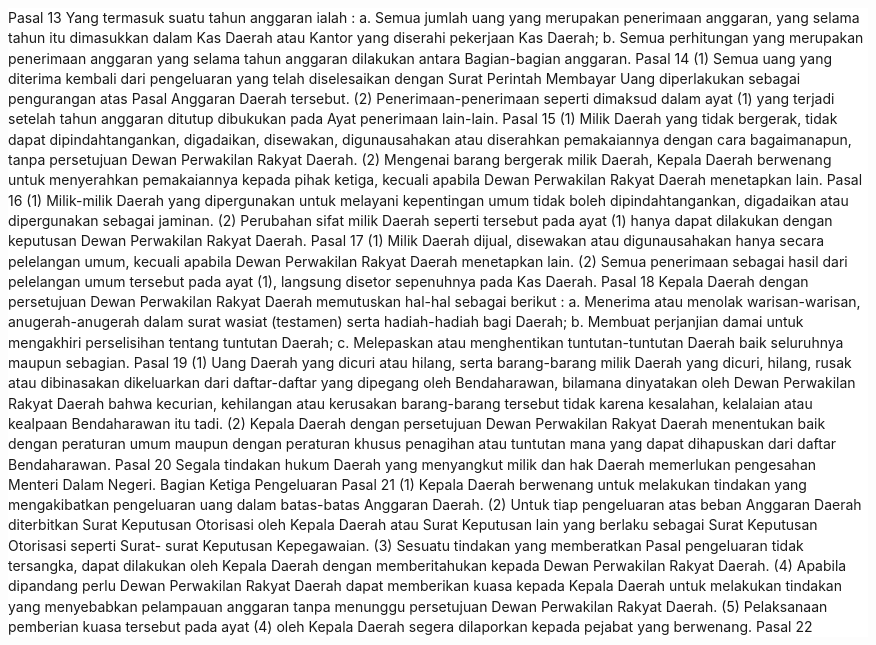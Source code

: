 Pasal 13
Yang termasuk suatu tahun anggaran ialah :
a. Semua jumlah uang yang merupakan penerimaan anggaran, yang selama tahun itu dimasukkan dalam Kas Daerah atau Kantor yang diserahi pekerjaan Kas Daerah;
b. Semua perhitungan yang merupakan penerimaan anggaran yang selama tahun anggaran dilakukan antara Bagian-bagian anggaran.
Pasal 14
(1) Semua uang yang diterima kembali dari pengeluaran yang telah diselesaikan dengan Surat Perintah Membayar Uang diperlakukan sebagai pengurangan atas Pasal Anggaran Daerah tersebut.
(2) Penerimaan-penerimaan seperti dimaksud dalam ayat (1) yang terjadi setelah tahun anggaran ditutup dibukukan pada Ayat penerimaan lain-lain.
Pasal 15
(1) Milik Daerah yang tidak bergerak, tidak dapat dipindahtangankan, digadaikan, disewakan, digunausahakan atau diserahkan pemakaiannya dengan cara bagaimanapun, tanpa persetujuan Dewan Perwakilan Rakyat Daerah.
(2) Mengenai barang bergerak milik Daerah, Kepala Daerah berwenang untuk menyerahkan pemakaiannya kepada pihak ketiga, kecuali apabila Dewan Perwakilan Rakyat Daerah menetapkan lain.
Pasal 16
(1) Milik-milik Daerah yang dipergunakan untuk melayani kepentingan umum tidak boleh dipindahtangankan, digadaikan atau dipergunakan sebagai jaminan.
(2) Perubahan sifat milik Daerah seperti tersebut pada ayat (1) hanya dapat dilakukan dengan keputusan Dewan Perwakilan Rakyat Daerah.
Pasal 17
(1) Milik Daerah dijual, disewakan atau digunausahakan hanya secara pelelangan umum, kecuali apabila Dewan Perwakilan Rakyat Daerah menetapkan lain.
(2) Semua penerimaan sebagai hasil dari pelelangan umum tersebut pada ayat (1), langsung disetor sepenuhnya pada Kas Daerah.
Pasal 18
Kepala Daerah dengan persetujuan Dewan Perwakilan Rakyat Daerah memutuskan hal-hal sebagai berikut :
a. Menerima atau menolak warisan-warisan, anugerah-anugerah dalam surat wasiat (testamen) serta hadiah-hadiah bagi Daerah;
b. Membuat perjanjian damai untuk mengakhiri perselisihan tentang tuntutan Daerah;
c. Melepaskan atau menghentikan tuntutan-tuntutan Daerah baik seluruhnya maupun sebagian.
Pasal 19
(1) Uang Daerah yang dicuri atau hilang, serta barang-barang milik Daerah yang dicuri, hilang, rusak atau dibinasakan dikeluarkan dari daftar-daftar yang dipegang oleh Bendaharawan, bilamana dinyatakan oleh Dewan Perwakilan Rakyat Daerah bahwa kecurian, kehilangan atau kerusakan barang-barang tersebut tidak karena kesalahan, kelalaian atau kealpaan Bendaharawan itu tadi.
(2) Kepala Daerah dengan persetujuan Dewan Perwakilan Rakyat Daerah menentukan baik dengan peraturan umum maupun dengan peraturan khusus penagihan atau tuntutan mana yang dapat dihapuskan dari daftar Bendaharawan.
Pasal 20
Segala tindakan hukum Daerah yang menyangkut milik dan hak Daerah memerlukan pengesahan Menteri Dalam Negeri.
Bagian Ketiga Pengeluaran
Pasal 21
(1) Kepala Daerah berwenang untuk melakukan tindakan yang mengakibatkan pengeluaran uang dalam batas-batas Anggaran Daerah.
(2) Untuk tiap pengeluaran atas beban Anggaran Daerah diterbitkan Surat Keputusan Otorisasi oleh Kepala Daerah atau Surat Keputusan lain yang berlaku sebagai Surat Keputusan Otorisasi seperti Surat- surat Keputusan Kepegawaian.
(3) Sesuatu tindakan yang memberatkan Pasal pengeluaran tidak tersangka, dapat dilakukan oleh Kepala Daerah dengan memberitahukan kepada Dewan Perwakilan Rakyat Daerah.
(4) Apabila dipandang perlu Dewan Perwakilan Rakyat Daerah dapat memberikan kuasa kepada Kepala Daerah untuk melakukan tindakan yang menyebabkan pelampauan anggaran tanpa menunggu persetujuan Dewan Perwakilan Rakyat Daerah.
(5) Pelaksanaan pemberian kuasa tersebut pada ayat (4) oleh Kepala Daerah segera dilaporkan kepada pejabat yang berwenang.
Pasal 22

### Aim of the task
Only the lines from the one with "(5) Pelaksanaan pemberian" through the last line of the records belong in the answer, each copied exactly.

### Your response
(5) Pelaksanaan pemberian kuasa tersebut pada ayat (4) oleh Kepala Daerah segera dilaporkan kepada pejabat yang berwenang.
Pasal 22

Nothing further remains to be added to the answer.